_Required work_.
Output each entry verbatim and exclude every picture from it.

******************************

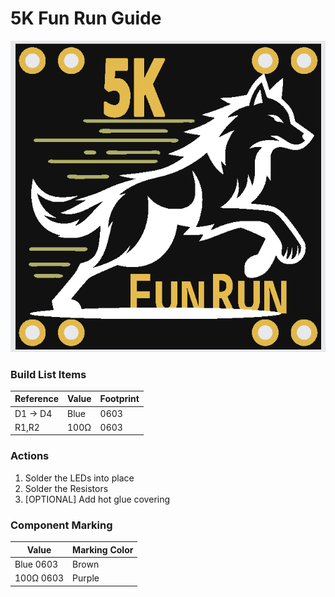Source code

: # 5K Fun Run Guide
<img src="https://github.com/cyberm3n-org/SC_2025/blob/main/ref_images/FunRun-Front.png">

### Build List Items
| Reference | Value | Footprint |
| --- | --- | --- |
| D1 -> D4 | Blue | 0603 |
| R1,R2 | 100Ω | 0603 |

### Actions
1. Solder the LEDs into place
2. Solder the Resistors
3. [OPTIONAL] Add hot glue covering

### Component Marking
| Value | Marking Color |
| --- | --- |
| Blue 0603 | Brown |
| 100Ω 0603 | Purple |

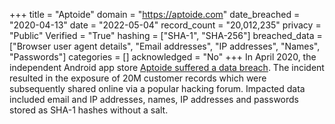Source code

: +++
title = "Aptoide"
domain = "https://aptoide.com"
date_breached = "2020-04-13"
date = "2022-05-04"
record_count = "20,012,235"
privacy = "Public"
Verified = "True"
hashing = ["SHA-1", "SHA-256"]
breached_data = ["Browser user agent details", "Email addresses", "IP addresses", "Names", "Passwords"]
categories = []
acknowledged = "No"
+++
In April 2020, the independent Android app store <a href="https://blog.aptoide.com/aptoide-credentials-information/" target="_blank" rel="noopener">Aptoide suffered a data breach</a>. The incident resulted in the exposure of 20M customer records which were subsequently shared online via a popular hacking forum. Impacted data included email and IP addresses, names, IP addresses and passwords stored as SHA-1 hashes without a salt.
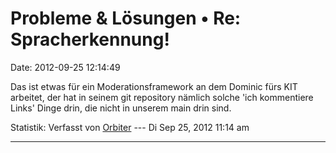 Probleme & Lösungen • Re: Spracherkennung!
==========================================

Date: 2012-09-25 12:14:49

Das ist etwas für ein Moderationsframework an dem Dominic fürs KIT
arbeitet, der hat in seinem git repository nämlich solche \'ich
kommentiere Links\' Dinge drin, die nicht in unserem main drin sind.

Statistik: Verfasst von
[Orbiter](http://forum.yacy-websuche.de/memberlist.php?mode=viewprofile&u=2)
--- Di Sep 25, 2012 11:14 am

------------------------------------------------------------------------
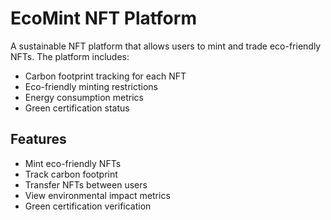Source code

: # EcoMint NFT Platform

A sustainable NFT platform that allows users to mint and trade eco-friendly NFTs. The platform includes:

- Carbon footprint tracking for each NFT
- Eco-friendly minting restrictions
- Energy consumption metrics
- Green certification status

## Features
- Mint eco-friendly NFTs
- Track carbon footprint
- Transfer NFTs between users
- View environmental impact metrics
- Green certification verification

******************************

_Result below_.
Source code

: # 5K Fun Run Guide
<img src="https://github.com/cyberm3n-org/SC_2025/blob/main/ref_images/FunRun-Front.png">

### Build List Items
| Reference | Value | Footprint |
| --- | --- | --- |
| D1 -> D4 | Blue | 0603 |
| R1,R2 | 100Ω | 0603 |

### Actions
1. Solder the LEDs into place
2. Solder the Resistors
3. [OPTIONAL] Add hot glue covering

### Component Marking
| Value | Marking Color |
| --- | --- |
| Blue 0603 | Brown |
| 100Ω 0603 | Purple |

Source code

: +++
title = "Aptoide"
domain = "https://aptoide.com"
date_breached = "2020-04-13"
date = "2022-05-04"
record_count = "20,012,235"
privacy = "Public"
Verified = "True"
hashing = ["SHA-1", "SHA-256"]
breached_data = ["Browser user agent details", "Email addresses", "IP addresses", "Names", "Passwords"]
categories = []
acknowledged = "No"
+++
In April 2020, the independent Android app store <a href="https://blog.aptoide.com/aptoide-credentials-information/" target="_blank" rel="noopener">Aptoide suffered a data breach</a>. The incident resulted in the exposure of 20M customer records which were subsequently shared online via a popular hacking forum. Impacted data included email and IP addresses, names, IP addresses and passwords stored as SHA-1 hashes without a salt.
 Probleme & Lösungen • Re: Spracherkennung!
==========================================

Date: 2012-09-25 12:14:49

Das ist etwas für ein Moderationsframework an dem Dominic fürs KIT
arbeitet, der hat in seinem git repository nämlich solche \'ich
kommentiere Links\' Dinge drin, die nicht in unserem main drin sind.

Statistik: Verfasst von
[Orbiter](http://forum.yacy-websuche.de/memberlist.php?mode=viewprofile&u=2)
--- Di Sep 25, 2012 11:14 am

------------------------------------------------------------------------
Source code

: # EcoMint NFT Platform

A sustainable NFT platform that allows users to mint and trade eco-friendly NFTs. The platform includes:

- Carbon footprint tracking for each NFT
- Eco-friendly minting restrictions
- Energy consumption metrics
- Green certification status

## Features
- Mint eco-friendly NFTs
- Track carbon footprint
- Transfer NFTs between users
- View environmental impact metrics
- Green certification verification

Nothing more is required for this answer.